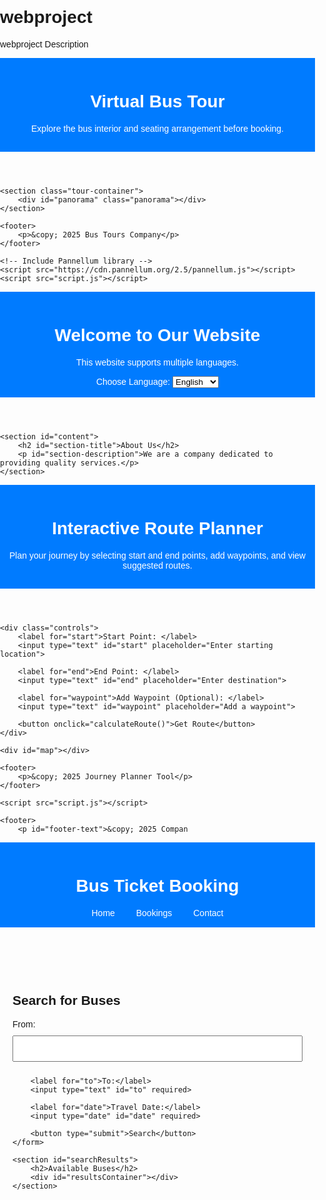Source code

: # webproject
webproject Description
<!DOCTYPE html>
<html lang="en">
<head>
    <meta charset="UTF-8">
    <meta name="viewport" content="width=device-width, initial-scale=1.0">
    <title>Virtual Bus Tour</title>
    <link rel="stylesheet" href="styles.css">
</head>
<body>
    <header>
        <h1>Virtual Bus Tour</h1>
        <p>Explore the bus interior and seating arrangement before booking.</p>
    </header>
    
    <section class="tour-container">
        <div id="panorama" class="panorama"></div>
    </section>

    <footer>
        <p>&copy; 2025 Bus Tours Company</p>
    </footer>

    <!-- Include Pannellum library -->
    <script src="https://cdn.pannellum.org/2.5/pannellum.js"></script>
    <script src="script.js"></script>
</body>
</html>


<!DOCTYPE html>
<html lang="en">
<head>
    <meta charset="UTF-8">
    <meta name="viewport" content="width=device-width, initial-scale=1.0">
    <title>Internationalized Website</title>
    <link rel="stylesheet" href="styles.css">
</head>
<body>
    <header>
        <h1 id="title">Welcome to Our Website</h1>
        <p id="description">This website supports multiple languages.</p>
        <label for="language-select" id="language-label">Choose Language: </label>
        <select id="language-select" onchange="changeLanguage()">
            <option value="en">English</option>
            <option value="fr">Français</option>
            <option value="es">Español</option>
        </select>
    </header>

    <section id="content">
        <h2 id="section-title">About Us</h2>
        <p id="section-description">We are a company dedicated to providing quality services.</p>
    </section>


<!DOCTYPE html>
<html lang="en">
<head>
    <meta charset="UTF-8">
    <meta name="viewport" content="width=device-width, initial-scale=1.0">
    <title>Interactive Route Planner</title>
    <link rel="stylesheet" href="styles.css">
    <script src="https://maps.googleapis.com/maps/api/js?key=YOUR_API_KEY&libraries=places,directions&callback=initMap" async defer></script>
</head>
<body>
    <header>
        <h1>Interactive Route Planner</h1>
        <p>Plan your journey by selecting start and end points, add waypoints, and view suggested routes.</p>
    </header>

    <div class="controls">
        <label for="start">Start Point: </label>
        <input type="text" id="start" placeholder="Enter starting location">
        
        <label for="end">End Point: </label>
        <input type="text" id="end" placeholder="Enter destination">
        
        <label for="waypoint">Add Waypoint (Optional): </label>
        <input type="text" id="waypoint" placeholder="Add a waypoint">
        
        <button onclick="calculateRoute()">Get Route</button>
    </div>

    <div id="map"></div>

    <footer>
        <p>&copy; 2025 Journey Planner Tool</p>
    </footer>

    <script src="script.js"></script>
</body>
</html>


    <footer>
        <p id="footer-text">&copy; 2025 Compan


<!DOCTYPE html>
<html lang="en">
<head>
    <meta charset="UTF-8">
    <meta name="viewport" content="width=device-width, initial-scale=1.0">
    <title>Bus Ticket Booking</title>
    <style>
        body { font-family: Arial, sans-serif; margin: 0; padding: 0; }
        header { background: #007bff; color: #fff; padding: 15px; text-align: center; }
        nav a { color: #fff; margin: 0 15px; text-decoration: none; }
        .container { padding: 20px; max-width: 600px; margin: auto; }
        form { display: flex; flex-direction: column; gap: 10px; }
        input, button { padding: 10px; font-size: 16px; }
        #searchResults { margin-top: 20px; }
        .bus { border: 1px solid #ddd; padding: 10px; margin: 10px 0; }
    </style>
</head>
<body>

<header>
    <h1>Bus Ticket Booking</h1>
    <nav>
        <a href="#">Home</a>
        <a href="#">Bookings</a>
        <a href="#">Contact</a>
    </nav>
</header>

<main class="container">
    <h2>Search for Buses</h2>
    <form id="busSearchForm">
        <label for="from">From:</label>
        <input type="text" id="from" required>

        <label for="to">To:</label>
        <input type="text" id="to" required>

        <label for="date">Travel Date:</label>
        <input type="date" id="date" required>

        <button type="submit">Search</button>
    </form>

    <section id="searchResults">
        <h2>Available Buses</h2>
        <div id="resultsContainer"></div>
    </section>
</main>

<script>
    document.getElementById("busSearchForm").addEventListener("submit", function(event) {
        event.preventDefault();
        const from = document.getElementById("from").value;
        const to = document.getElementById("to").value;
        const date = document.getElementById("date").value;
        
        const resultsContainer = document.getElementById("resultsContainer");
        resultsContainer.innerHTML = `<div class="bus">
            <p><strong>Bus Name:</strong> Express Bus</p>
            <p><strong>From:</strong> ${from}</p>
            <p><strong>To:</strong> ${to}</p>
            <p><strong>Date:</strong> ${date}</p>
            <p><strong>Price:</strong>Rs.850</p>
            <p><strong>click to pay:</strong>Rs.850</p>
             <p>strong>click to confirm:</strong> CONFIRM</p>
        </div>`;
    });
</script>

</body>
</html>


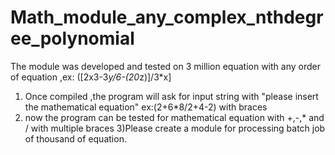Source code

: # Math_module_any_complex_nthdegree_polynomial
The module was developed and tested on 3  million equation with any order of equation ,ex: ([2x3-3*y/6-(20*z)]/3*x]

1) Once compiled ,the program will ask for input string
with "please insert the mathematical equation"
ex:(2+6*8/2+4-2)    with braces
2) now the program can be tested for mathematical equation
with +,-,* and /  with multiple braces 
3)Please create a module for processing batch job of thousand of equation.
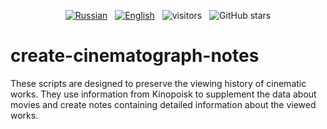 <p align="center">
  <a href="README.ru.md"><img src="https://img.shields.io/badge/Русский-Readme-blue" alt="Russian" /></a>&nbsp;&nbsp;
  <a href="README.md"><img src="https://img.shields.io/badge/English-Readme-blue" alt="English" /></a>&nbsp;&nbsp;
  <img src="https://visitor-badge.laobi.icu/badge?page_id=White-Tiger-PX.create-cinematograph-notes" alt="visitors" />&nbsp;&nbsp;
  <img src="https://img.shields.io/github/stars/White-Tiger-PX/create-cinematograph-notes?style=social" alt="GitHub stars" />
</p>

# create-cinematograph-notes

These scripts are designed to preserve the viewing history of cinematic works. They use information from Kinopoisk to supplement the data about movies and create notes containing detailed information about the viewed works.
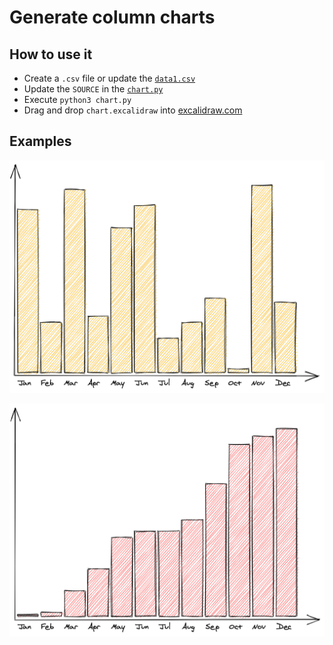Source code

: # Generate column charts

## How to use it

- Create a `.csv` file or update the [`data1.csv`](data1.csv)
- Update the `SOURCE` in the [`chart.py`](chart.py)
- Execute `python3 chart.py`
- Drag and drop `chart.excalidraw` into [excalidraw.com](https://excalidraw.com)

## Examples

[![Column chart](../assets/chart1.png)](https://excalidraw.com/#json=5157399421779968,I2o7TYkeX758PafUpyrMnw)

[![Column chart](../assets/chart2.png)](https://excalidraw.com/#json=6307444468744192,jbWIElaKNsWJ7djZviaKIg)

+-------+

May I have only the lines from the start of the data through the line containing "<title>Internationalized Website</title>", both included, reproduced exactly and without the pictures?

Source code

: # webproject
webproject Description
<!DOCTYPE html>
<html lang="en">
<head>
    <meta charset="UTF-8">
    <meta name="viewport" content="width=device-width, initial-scale=1.0">
    <title>Virtual Bus Tour</title>
    <link rel="stylesheet" href="styles.css">
</head>
<body>
    <header>
        <h1>Virtual Bus Tour</h1>
        <p>Explore the bus interior and seating arrangement before booking.</p>
    </header>
    
    <section class="tour-container">
        <div id="panorama" class="panorama"></div>
    </section>

    <footer>
        <p>&copy; 2025 Bus Tours Company</p>
    </footer>

    <!-- Include Pannellum library -->
    <script src="https://cdn.pannellum.org/2.5/pannellum.js"></script>
    <script src="script.js"></script>
</body>
</html>


<!DOCTYPE html>
<html lang="en">
<head>
    <meta charset="UTF-8">
    <meta name="viewport" content="width=device-width, initial-scale=1.0">
    <title>Internationalized Website</title>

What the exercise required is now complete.